Exercise prompt: The records that follow must be reproduced in full, with every picture excluded.
####################
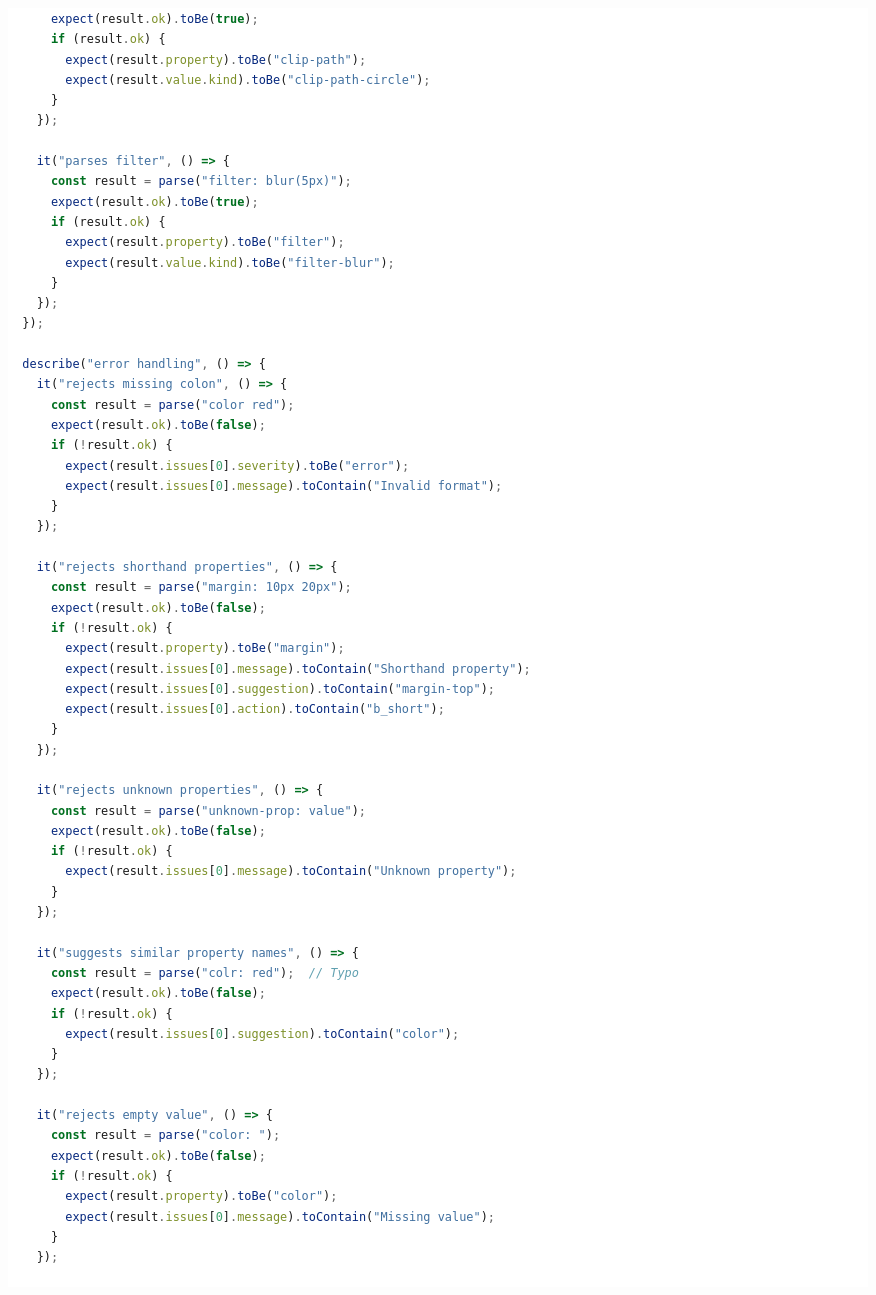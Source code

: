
 ```typescript
      expect(result.ok).toBe(true);
      if (result.ok) {
        expect(result.property).toBe("clip-path");
        expect(result.value.kind).toBe("clip-path-circle");
      }
    });
    
    it("parses filter", () => {
      const result = parse("filter: blur(5px)");
      expect(result.ok).toBe(true);
      if (result.ok) {
        expect(result.property).toBe("filter");
        expect(result.value.kind).toBe("filter-blur");
      }
    });
  });
  
  describe("error handling", () => {
    it("rejects missing colon", () => {
      const result = parse("color red");
      expect(result.ok).toBe(false);
      if (!result.ok) {
        expect(result.issues[0].severity).toBe("error");
        expect(result.issues[0].message).toContain("Invalid format");
      }
    });
    
    it("rejects shorthand properties", () => {
      const result = parse("margin: 10px 20px");
      expect(result.ok).toBe(false);
      if (!result.ok) {
        expect(result.property).toBe("margin");
        expect(result.issues[0].message).toContain("Shorthand property");
        expect(result.issues[0].suggestion).toContain("margin-top");
        expect(result.issues[0].action).toContain("b_short");
      }
    });
    
    it("rejects unknown properties", () => {
      const result = parse("unknown-prop: value");
      expect(result.ok).toBe(false);
      if (!result.ok) {
        expect(result.issues[0].message).toContain("Unknown property");
      }
    });
    
    it("suggests similar property names", () => {
      const result = parse("colr: red");  // Typo
      expect(result.ok).toBe(false);
      if (!result.ok) {
        expect(result.issues[0].suggestion).toContain("color");
      }
    });
    
    it("rejects empty value", () => {
      const result = parse("color: ");
      expect(result.ok).toBe(false);
      if (!result.ok) {
        expect(result.property).toBe("color");
        expect(result.issues[0].message).toContain("Missing value");
      }
    });
    
```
####################
Exercise solution:
Source code

:
 ```typescript
      expect(result.ok).toBe(true);
      if (result.ok) {
        expect(result.property).toBe("clip-path");
        expect(result.value.kind).toBe("clip-path-circle");
      }
    });
    
    it("parses filter", () => {
      const result = parse("filter: blur(5px)");
      expect(result.ok).toBe(true);
      if (result.ok) {
        expect(result.property).toBe("filter");
        expect(result.value.kind).toBe("filter-blur");
      }
    });
  });
  
  describe("error handling", () => {
    it("rejects missing colon", () => {
      const result = parse("color red");
      expect(result.ok).toBe(false);
      if (!result.ok) {
        expect(result.issues[0].severity).toBe("error");
        expect(result.issues[0].message).toContain("Invalid format");
      }
    });
    
    it("rejects shorthand properties", () => {
      const result = parse("margin: 10px 20px");
      expect(result.ok).toBe(false);
      if (!result.ok) {
        expect(result.property).toBe("margin");
        expect(result.issues[0].message).toContain("Shorthand property");
        expect(result.issues[0].suggestion).toContain("margin-top");
        expect(result.issues[0].action).toContain("b_short");
      }
    });
    
    it("rejects unknown properties", () => {
      const result = parse("unknown-prop: value");
      expect(result.ok).toBe(false);
      if (!result.ok) {
        expect(result.issues[0].message).toContain("Unknown property");
      }
    });
    
    it("suggests similar property names", () => {
      const result = parse("colr: red");  // Typo
      expect(result.ok).toBe(false);
      if (!result.ok) {
        expect(result.issues[0].suggestion).toContain("color");
      }
    });
    
    it("rejects empty value", () => {
      const result = parse("color: ");
      expect(result.ok).toBe(false);
      if (!result.ok) {
        expect(result.property).toBe("color");
        expect(result.issues[0].message).toContain("Missing value");
      }
    });
    
```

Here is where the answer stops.